== Segment start ==

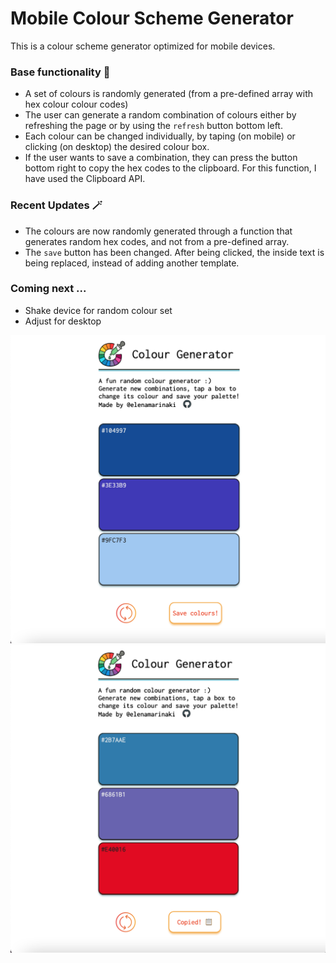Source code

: # Mobile Colour Scheme Generator

This is a colour scheme generator optimized for mobile devices.

### Base functionality 🎨

- A set of colours is randomly generated (from a pre-defined array with hex colour colour codes)
- The user can generate a random combination of colours either by refreshing the page or by using the `refresh` button bottom left.
- Each colour can be changed individually, by taping (on mobile) or clicking (on desktop) the desired colour box.
- If the user wants to save a combination, they can press the button bottom right to copy the hex codes to the clipboard. For this function, I have used the Clipboard API.

### Recent Updates 🪄

- The colours are now randomly generated through a function that generates random hex codes, and not from a pre-defined array.
- The `save` button has been changed. After being clicked, the inside text is being replaced, instead of adding another template.

### Coming next ...

- Shake device for random colour set
- Adjust for desktop

![Img1](app-screenshots/screen_8.png)
![Img2](app-screenshots/screen_7.png)

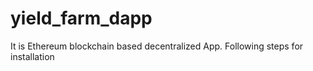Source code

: # yield_farm_dapp
It is Ethereum blockchain based decentralized App. Following steps for installation
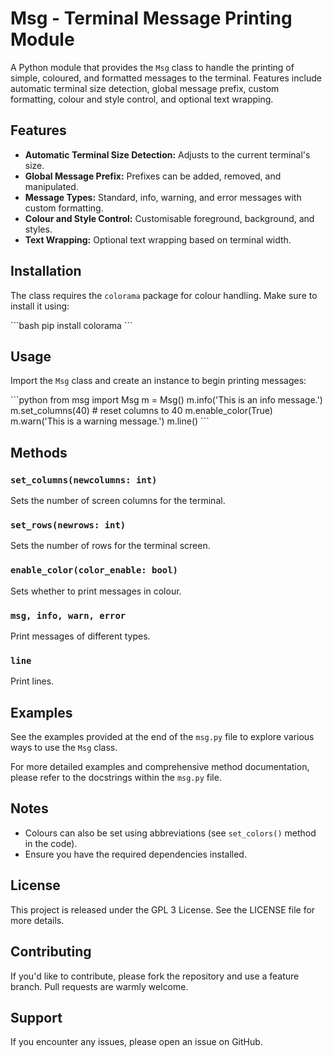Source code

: # Msg - Terminal Message Printing Module

A Python module that provides the `Msg` class to handle the printing of simple, coloured, and formatted messages to the terminal. Features include automatic terminal size detection, global message prefix, custom formatting, colour and style control, and optional text wrapping.

## Features

- **Automatic Terminal Size Detection:** Adjusts to the current terminal's size.
- **Global Message Prefix:** Prefixes can be added, removed, and manipulated.
- **Message Types:** Standard, info, warning, and error messages with custom formatting.
- **Colour and Style Control:** Customisable foreground, background, and styles.
- **Text Wrapping:** Optional text wrapping based on terminal width.

## Installation

The class requires the `colorama` package for colour handling. Make sure to install it using:

\`\`\`bash
pip install colorama
\`\`\`

## Usage

Import the `Msg` class and create an instance to begin printing messages:

\`\`\`python
from msg import Msg
m = Msg()
m.info('This is an info message.')
m.set_columns(40) # reset columns to 40
m.enable_color(True)
m.warn('This is a warning message.')
m.line()
\`\`\`

## Methods

### `set_columns(newcolumns: int)`

Sets the number of screen columns for the terminal.

### `set_rows(newrows: int)`

Sets the number of rows for the terminal screen.

### `enable_color(color_enable: bool)`

Sets whether to print messages in colour.

### `msg, info, warn, error`

Print messages of different types.

### `line`

Print lines.

## Examples

See the examples provided at the end of the `msg.py` file to explore various ways to use the `Msg` class.

For more detailed examples and comprehensive method documentation, please refer to the docstrings within the `msg.py` file.

## Notes

- Colours can also be set using abbreviations (see `set_colors()` method in the code).
- Ensure you have the required dependencies installed.

## License

This project is released under the GPL 3 License. See the LICENSE file for more details.

## Contributing

If you'd like to contribute, please fork the repository and use a feature branch. Pull requests are warmly welcome.

## Support

If you encounter any issues, please open an issue on GitHub.

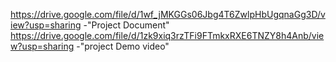 https://drive.google.com/file/d/1wf_jMKGGs06Jbg4T6ZwlpHbUgqnaGg3D/view?usp=sharing -"Project Document"
https://drive.google.com/file/d/1zk9xiq3rzTFi9FTmkxRXE6TNZY8h4Anb/view?usp=sharing -"project Demo video"
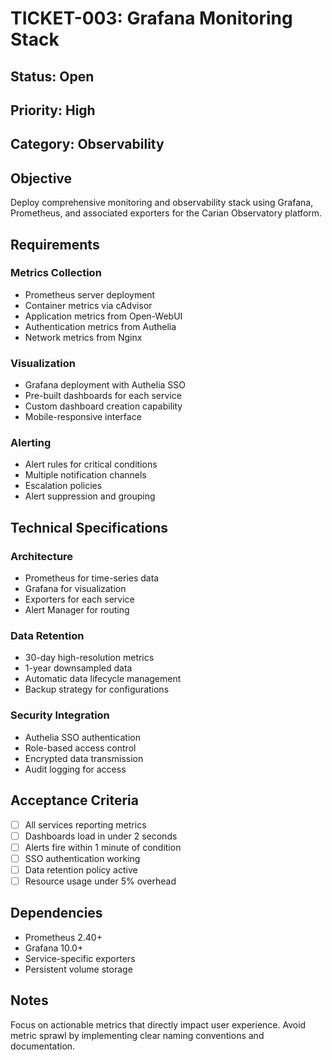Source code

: # TICKET-003: Grafana Monitoring Stack

## Status: Open
## Priority: High
## Category: Observability

## Objective

Deploy comprehensive monitoring and observability stack using Grafana, Prometheus, and associated exporters for the Carian Observatory platform.

## Requirements

### Metrics Collection
- Prometheus server deployment
- Container metrics via cAdvisor
- Application metrics from Open-WebUI
- Authentication metrics from Authelia
- Network metrics from Nginx

### Visualization
- Grafana deployment with Authelia SSO
- Pre-built dashboards for each service
- Custom dashboard creation capability
- Mobile-responsive interface

### Alerting
- Alert rules for critical conditions
- Multiple notification channels
- Escalation policies
- Alert suppression and grouping

## Technical Specifications

### Architecture
- Prometheus for time-series data
- Grafana for visualization
- Exporters for each service
- Alert Manager for routing

### Data Retention
- 30-day high-resolution metrics
- 1-year downsampled data
- Automatic data lifecycle management
- Backup strategy for configurations

### Security Integration
- Authelia SSO authentication
- Role-based access control
- Encrypted data transmission
- Audit logging for access

## Acceptance Criteria

- [ ] All services reporting metrics
- [ ] Dashboards load in under 2 seconds
- [ ] Alerts fire within 1 minute of condition
- [ ] SSO authentication working
- [ ] Data retention policy active
- [ ] Resource usage under 5% overhead

## Dependencies

- Prometheus 2.40+
- Grafana 10.0+
- Service-specific exporters
- Persistent volume storage

## Notes

Focus on actionable metrics that directly impact user experience. Avoid metric sprawl by implementing clear naming conventions and documentation.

== Segment end ==

## WORK TO BE COMPLETED
Start printing at the line with "- [ ] Resource usage under 5% overhead" and stop after the final line of the listing above, keeping every line exact.

## TASK ANSWER
- [ ] Resource usage under 5% overhead

## Dependencies

- Prometheus 2.40+
- Grafana 10.0+
- Service-specific exporters
- Persistent volume storage

## Notes

Focus on actionable metrics that directly impact user experience. Avoid metric sprawl by implementing clear naming conventions and documentation.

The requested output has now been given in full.